Exercise goal: Reproduce nothing but the lines from the one with "发表于 2023-6-20 11:04</a>" down to the last line of the data below.
== Material to process
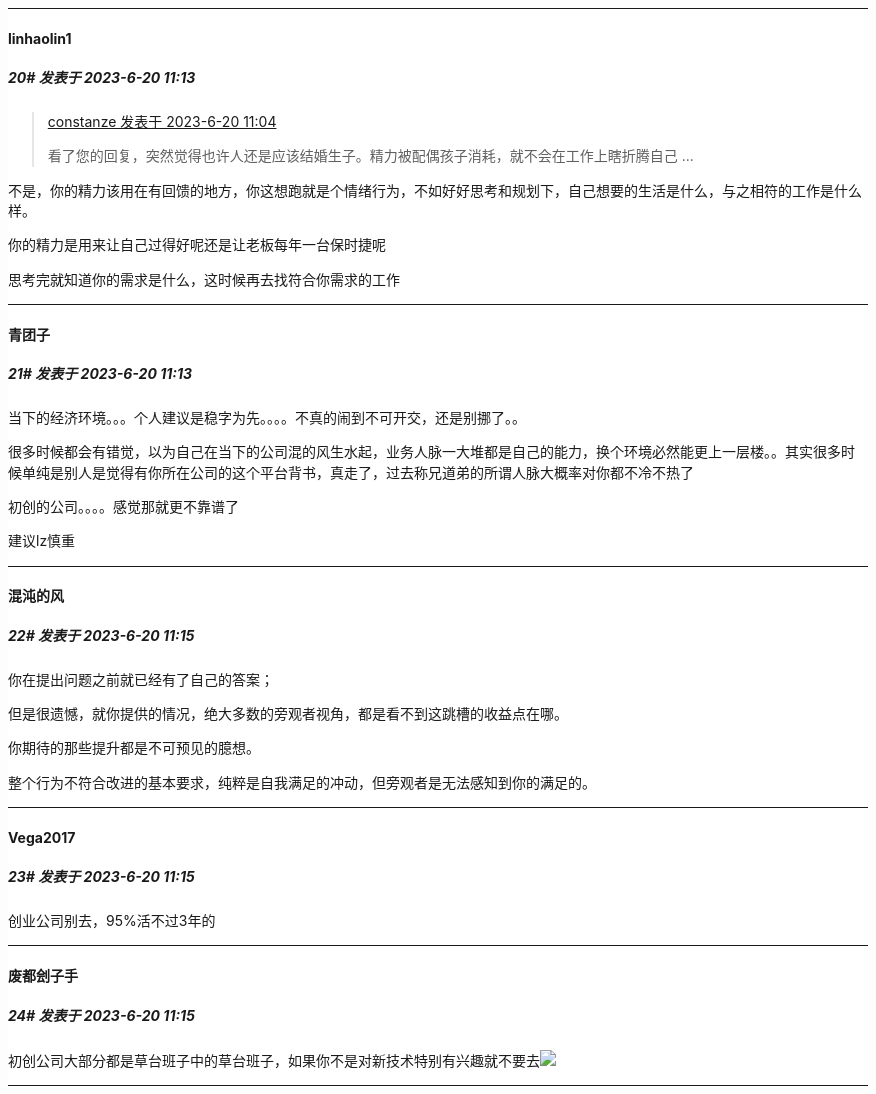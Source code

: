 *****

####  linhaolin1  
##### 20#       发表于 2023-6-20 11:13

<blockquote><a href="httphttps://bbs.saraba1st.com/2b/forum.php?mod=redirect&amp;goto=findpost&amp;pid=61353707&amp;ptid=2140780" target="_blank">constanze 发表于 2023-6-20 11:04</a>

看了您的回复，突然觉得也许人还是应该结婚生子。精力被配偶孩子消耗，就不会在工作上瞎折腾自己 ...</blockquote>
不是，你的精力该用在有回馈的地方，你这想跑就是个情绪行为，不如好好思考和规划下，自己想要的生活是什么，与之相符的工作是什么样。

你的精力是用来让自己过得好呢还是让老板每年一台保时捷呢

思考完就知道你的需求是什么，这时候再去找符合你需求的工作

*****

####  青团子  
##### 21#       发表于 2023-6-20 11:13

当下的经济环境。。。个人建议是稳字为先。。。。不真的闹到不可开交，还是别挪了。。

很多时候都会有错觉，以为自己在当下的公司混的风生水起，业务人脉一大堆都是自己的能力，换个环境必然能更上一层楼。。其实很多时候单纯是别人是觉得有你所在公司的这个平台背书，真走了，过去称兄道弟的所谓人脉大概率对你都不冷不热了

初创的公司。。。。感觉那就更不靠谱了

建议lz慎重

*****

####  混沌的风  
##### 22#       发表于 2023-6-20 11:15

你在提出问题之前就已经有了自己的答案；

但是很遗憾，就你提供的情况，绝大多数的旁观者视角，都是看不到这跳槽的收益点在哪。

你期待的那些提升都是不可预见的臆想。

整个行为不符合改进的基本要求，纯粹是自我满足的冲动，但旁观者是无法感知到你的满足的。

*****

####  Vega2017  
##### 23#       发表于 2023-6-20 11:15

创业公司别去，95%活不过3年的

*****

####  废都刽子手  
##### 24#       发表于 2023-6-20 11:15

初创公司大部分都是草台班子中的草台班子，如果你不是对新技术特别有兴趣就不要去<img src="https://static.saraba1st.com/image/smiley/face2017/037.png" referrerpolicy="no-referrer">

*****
====
Solution:
<blockquote><a href="httphttps://bbs.saraba1st.com/2b/forum.php?mod=redirect&amp;goto=findpost&amp;pid=61353707&amp;ptid=2140780" target="_blank">constanze 发表于 2023-6-20 11:04</a>

看了您的回复，突然觉得也许人还是应该结婚生子。精力被配偶孩子消耗，就不会在工作上瞎折腾自己 ...</blockquote>
不是，你的精力该用在有回馈的地方，你这想跑就是个情绪行为，不如好好思考和规划下，自己想要的生活是什么，与之相符的工作是什么样。

你的精力是用来让自己过得好呢还是让老板每年一台保时捷呢

思考完就知道你的需求是什么，这时候再去找符合你需求的工作

*****

####  青团子  
##### 21#       发表于 2023-6-20 11:13

当下的经济环境。。。个人建议是稳字为先。。。。不真的闹到不可开交，还是别挪了。。

很多时候都会有错觉，以为自己在当下的公司混的风生水起，业务人脉一大堆都是自己的能力，换个环境必然能更上一层楼。。其实很多时候单纯是别人是觉得有你所在公司的这个平台背书，真走了，过去称兄道弟的所谓人脉大概率对你都不冷不热了

初创的公司。。。。感觉那就更不靠谱了

建议lz慎重

*****

####  混沌的风  
##### 22#       发表于 2023-6-20 11:15

你在提出问题之前就已经有了自己的答案；

但是很遗憾，就你提供的情况，绝大多数的旁观者视角，都是看不到这跳槽的收益点在哪。

你期待的那些提升都是不可预见的臆想。

整个行为不符合改进的基本要求，纯粹是自我满足的冲动，但旁观者是无法感知到你的满足的。

*****

####  Vega2017  
##### 23#       发表于 2023-6-20 11:15

创业公司别去，95%活不过3年的

*****

####  废都刽子手  
##### 24#       发表于 2023-6-20 11:15

初创公司大部分都是草台班子中的草台班子，如果你不是对新技术特别有兴趣就不要去<img src="https://static.saraba1st.com/image/smiley/face2017/037.png" referrerpolicy="no-referrer">

*****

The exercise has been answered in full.